Start of SOURCE MATERIAL
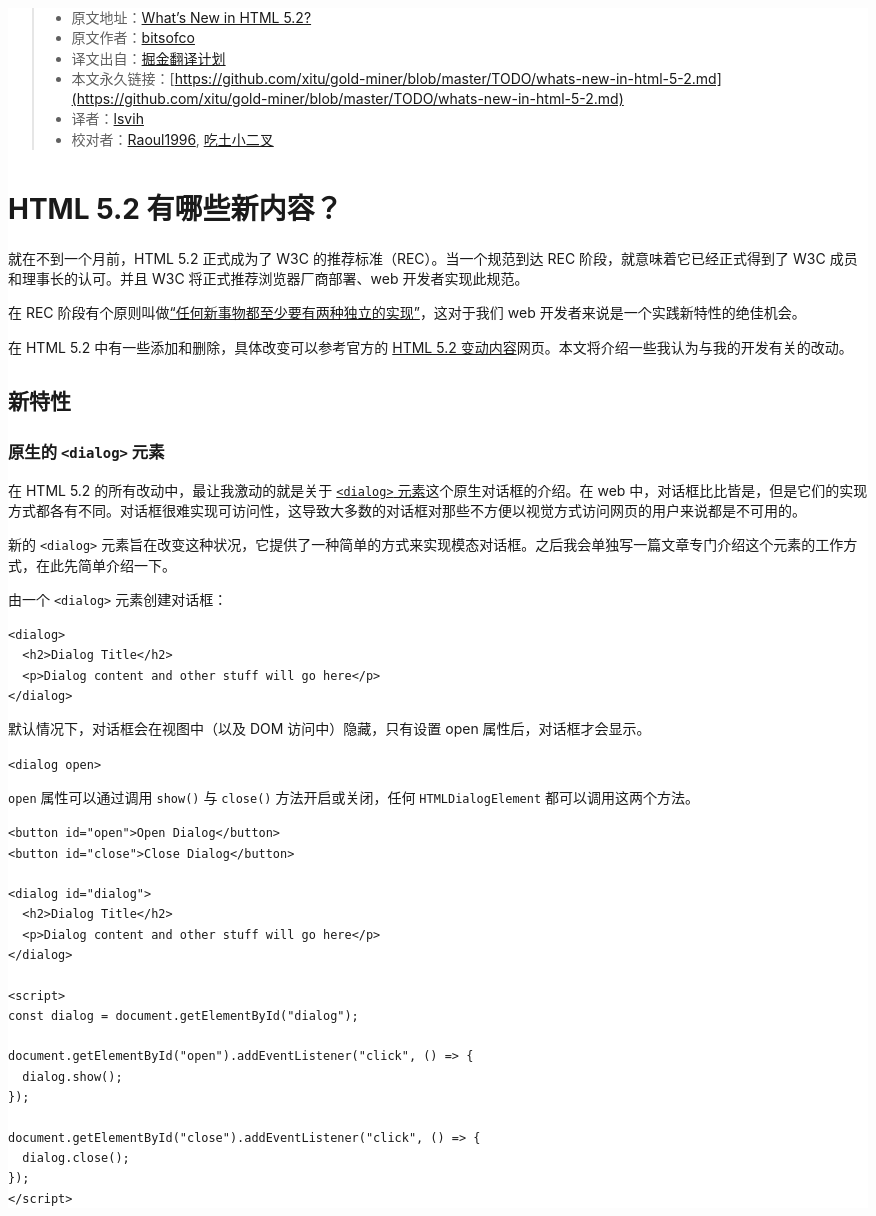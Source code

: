 > * 原文地址：[What’s New in HTML 5.2?](https://bitsofco.de/whats-new-in-html-5-2/)
> * 原文作者：[bitsofco](https://bitsofco.de/)
> * 译文出自：[掘金翻译计划](https://github.com/xitu/gold-miner)
> * 本文永久链接：[https://github.com/xitu/gold-miner/blob/master/TODO/whats-new-in-html-5-2.md](https://github.com/xitu/gold-miner/blob/master/TODO/whats-new-in-html-5-2.md)
> * 译者：[lsvih](https://github.com/lsvih)
> * 校对者：[Raoul1996](https://github.com/Raoul1996), [吃土小二叉](https://github.com/xunge0613)

# HTML 5.2 有哪些新内容？

就在不到一个月前，HTML 5.2 正式成为了 W3C 的推荐标准（REC）。当一个规范到达 REC 阶段，就意味着它已经正式得到了 W3C 成员和理事长的认可。并且 W3C 将正式推荐浏览器厂商部署、web 开发者实现此规范。

在 REC 阶段有个原则叫做[“任何新事物都至少要有两种独立的实现”](https://www.slideshare.net/rachelandrew/where-does-css-come-from/27?src=clipshare)，这对于我们 web 开发者来说是一个实践新特性的绝佳机会。

在 HTML 5.2 中有一些添加和删除，具体改变可以参考官方的 [HTML 5.2 变动内容](https://www.w3.org/TR/html52/changes.html#changes)网页。本文将介绍一些我认为与我的开发有关的改动。

## 新特性

### 原生的 `<dialog>` 元素

在 HTML 5.2 的所有改动中，最让我激动的就是关于 [`<dialog>` 元素](https://www.w3.org/TR/html52/interactive-elements.html#elementdef-dialog)这个原生对话框的介绍。在 web 中，对话框比比皆是，但是它们的实现方式都各有不同。对话框很难实现可访问性，这导致大多数的对话框对那些不方便以视觉方式访问网页的用户来说都是不可用的。

新的 `<dialog>` 元素旨在改变这种状况，它提供了一种简单的方式来实现模态对话框。之后我会单独写一篇文章专门介绍这个元素的工作方式，在此先简单介绍一下。

由一个 `<dialog>` 元素创建对话框：

```
<dialog>  
  <h2>Dialog Title</h2>
  <p>Dialog content and other stuff will go here</p>
</dialog>  
```

默认情况下，对话框会在视图中（以及 DOM 访问中）隐藏，只有设置 open 属性后，对话框才会显示。

```
<dialog open>  
```

`open` 属性可以通过调用 `show()` 与 `close()` 方法开启或关闭，任何 `HTMLDialogElement` 都可以调用这两个方法。

```
<button id="open">Open Dialog</button>  
<button id="close">Close Dialog</button>

<dialog id="dialog">  
  <h2>Dialog Title</h2>
  <p>Dialog content and other stuff will go here</p>
</dialog>

<script>  
const dialog = document.getElementById("dialog");

document.getElementById("open").addEventListener("click", () => {  
  dialog.show();
});

document.getElementById("close").addEventListener("click", () => {  
  dialog.close();
});
</script>  
```
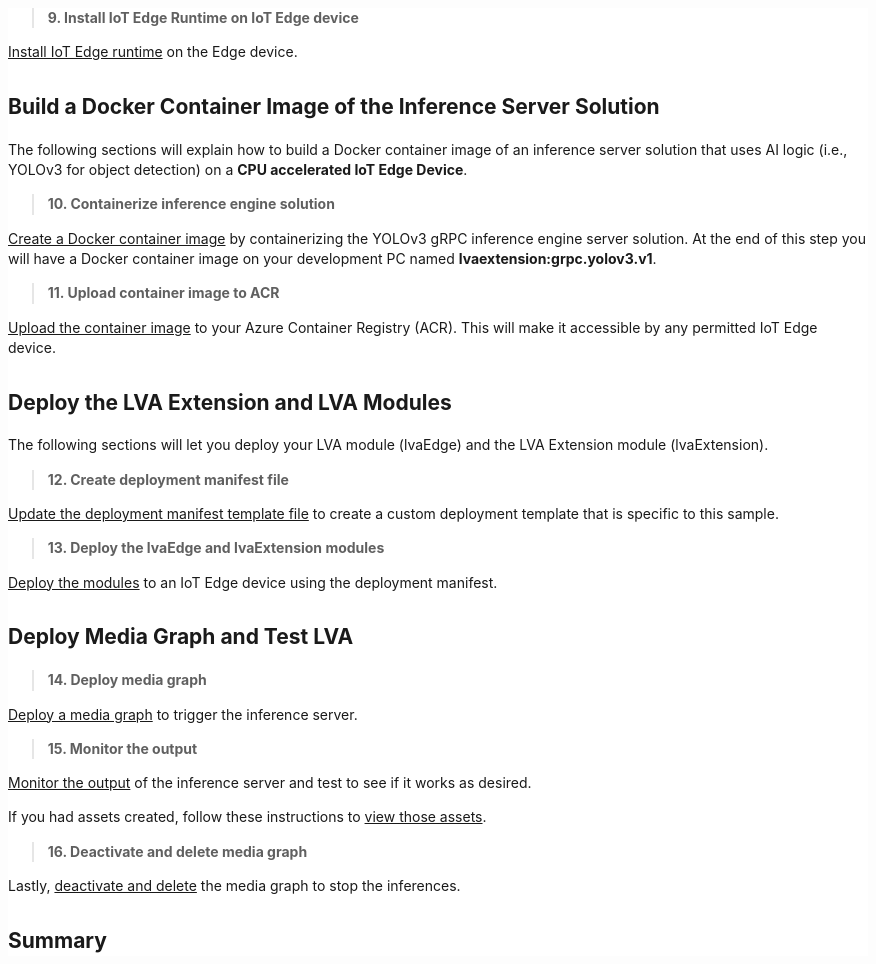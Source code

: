 > **9. Install IoT Edge Runtime on IoT Edge device**  

[Install IoT Edge runtime](../../../common/install_iotedge_runtime_cpu.md) on the Edge device. 

## Build a Docker Container Image of the Inference Server Solution
The following sections will explain how to build a Docker container image of an inference server solution that uses AI logic (i.e., YOLOv3 for object detection) on a **CPU accelerated IoT Edge Device**.

> **10. Containerize inference engine solution**  

[Create a Docker container image](create_yolov3_grpc_icpu_container_image.ipynb) by containerizing the YOLOv3 gRPC inference engine server solution. At the end of this step you will have a Docker container image on your development PC named **lvaextension:grpc.yolov3.v1**.

> **11. Upload container image to ACR**

[Upload the container image](../../../common/upload_container_image_to_acr.ipynb) to your Azure Container Registry (ACR). This will make it accessible by any permitted IoT Edge device.

## Deploy the LVA Extension and LVA Modules
The following sections will let you deploy your LVA module (lvaEdge) and the LVA Extension module (lvaExtension).

> **12. Create deployment manifest file**  

[Update the deployment manifest template file](create_deployment_manifest.ipynb) to create a custom deployment template that is specific to this sample.

> **13. Deploy the lvaEdge and lvaExtension modules**  

[Deploy the modules](../../../common/deploy_iotedge_modules.ipynb) to an IoT Edge device using the deployment manifest. 

## Deploy Media Graph and Test LVA

> **14. Deploy media graph**

[Deploy a media graph](../../../common/deploy_media_graph.ipynb) to trigger the inference server.

> **15. Monitor the output**  

[Monitor the output](../../../common/monitor_output.md) of the inference server and test to see if it works as desired.

If you had assets created, follow these instructions to [view those assets](../../../common/asset_playback.md).

> **16. Deactivate and delete media graph**  

Lastly, [deactivate and delete](../../../common/delete_media_graph.ipynb) the media graph to stop the inferences.

## Summary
End of SOURCE MATERIAL
TASK REQUIREMENTS: An exact repeat of the listing above, pictures excluded, is the answer.

TASK RESULT:
Source code

: > * 原文地址：[What’s New in HTML 5.2?](https://bitsofco.de/whats-new-in-html-5-2/)
> * 原文作者：[bitsofco](https://bitsofco.de/)
> * 译文出自：[掘金翻译计划](https://github.com/xitu/gold-miner)
> * 本文永久链接：[https://github.com/xitu/gold-miner/blob/master/TODO/whats-new-in-html-5-2.md](https://github.com/xitu/gold-miner/blob/master/TODO/whats-new-in-html-5-2.md)
> * 译者：[lsvih](https://github.com/lsvih)
> * 校对者：[Raoul1996](https://github.com/Raoul1996), [吃土小二叉](https://github.com/xunge0613)

# HTML 5.2 有哪些新内容？

就在不到一个月前，HTML 5.2 正式成为了 W3C 的推荐标准（REC）。当一个规范到达 REC 阶段，就意味着它已经正式得到了 W3C 成员和理事长的认可。并且 W3C 将正式推荐浏览器厂商部署、web 开发者实现此规范。

在 REC 阶段有个原则叫做[“任何新事物都至少要有两种独立的实现”](https://www.slideshare.net/rachelandrew/where-does-css-come-from/27?src=clipshare)，这对于我们 web 开发者来说是一个实践新特性的绝佳机会。

在 HTML 5.2 中有一些添加和删除，具体改变可以参考官方的 [HTML 5.2 变动内容](https://www.w3.org/TR/html52/changes.html#changes)网页。本文将介绍一些我认为与我的开发有关的改动。

## 新特性

### 原生的 `<dialog>` 元素

在 HTML 5.2 的所有改动中，最让我激动的就是关于 [`<dialog>` 元素](https://www.w3.org/TR/html52/interactive-elements.html#elementdef-dialog)这个原生对话框的介绍。在 web 中，对话框比比皆是，但是它们的实现方式都各有不同。对话框很难实现可访问性，这导致大多数的对话框对那些不方便以视觉方式访问网页的用户来说都是不可用的。

新的 `<dialog>` 元素旨在改变这种状况，它提供了一种简单的方式来实现模态对话框。之后我会单独写一篇文章专门介绍这个元素的工作方式，在此先简单介绍一下。

由一个 `<dialog>` 元素创建对话框：

```
<dialog>  
  <h2>Dialog Title</h2>
  <p>Dialog content and other stuff will go here</p>
</dialog>  
```

默认情况下，对话框会在视图中（以及 DOM 访问中）隐藏，只有设置 open 属性后，对话框才会显示。

```
<dialog open>  
```

`open` 属性可以通过调用 `show()` 与 `close()` 方法开启或关闭，任何 `HTMLDialogElement` 都可以调用这两个方法。

```
<button id="open">Open Dialog</button>  
<button id="close">Close Dialog</button>

<dialog id="dialog">  
  <h2>Dialog Title</h2>
  <p>Dialog content and other stuff will go here</p>
</dialog>

<script>  
const dialog = document.getElementById("dialog");

document.getElementById("open").addEventListener("click", () => {  
  dialog.show();
});

document.getElementById("close").addEventListener("click", () => {  
  dialog.close();
});
</script>  
```
Source code

: > **9. Install IoT Edge Runtime on IoT Edge device**  

[Install IoT Edge runtime](../../../common/install_iotedge_runtime_cpu.md) on the Edge device. 

## Build a Docker Container Image of the Inference Server Solution
The following sections will explain how to build a Docker container image of an inference server solution that uses AI logic (i.e., YOLOv3 for object detection) on a **CPU accelerated IoT Edge Device**.

> **10. Containerize inference engine solution**  

[Create a Docker container image](create_yolov3_grpc_icpu_container_image.ipynb) by containerizing the YOLOv3 gRPC inference engine server solution. At the end of this step you will have a Docker container image on your development PC named **lvaextension:grpc.yolov3.v1**.

> **11. Upload container image to ACR**

[Upload the container image](../../../common/upload_container_image_to_acr.ipynb) to your Azure Container Registry (ACR). This will make it accessible by any permitted IoT Edge device.

## Deploy the LVA Extension and LVA Modules
The following sections will let you deploy your LVA module (lvaEdge) and the LVA Extension module (lvaExtension).

> **12. Create deployment manifest file**  

[Update the deployment manifest template file](create_deployment_manifest.ipynb) to create a custom deployment template that is specific to this sample.

> **13. Deploy the lvaEdge and lvaExtension modules**  

[Deploy the modules](../../../common/deploy_iotedge_modules.ipynb) to an IoT Edge device using the deployment manifest. 

## Deploy Media Graph and Test LVA

> **14. Deploy media graph**

[Deploy a media graph](../../../common/deploy_media_graph.ipynb) to trigger the inference server.

> **15. Monitor the output**  

[Monitor the output](../../../common/monitor_output.md) of the inference server and test to see if it works as desired.

If you had assets created, follow these instructions to [view those assets](../../../common/asset_playback.md).

> **16. Deactivate and delete media graph**  

Lastly, [deactivate and delete](../../../common/delete_media_graph.ipynb) the media graph to stop the inferences.

## Summary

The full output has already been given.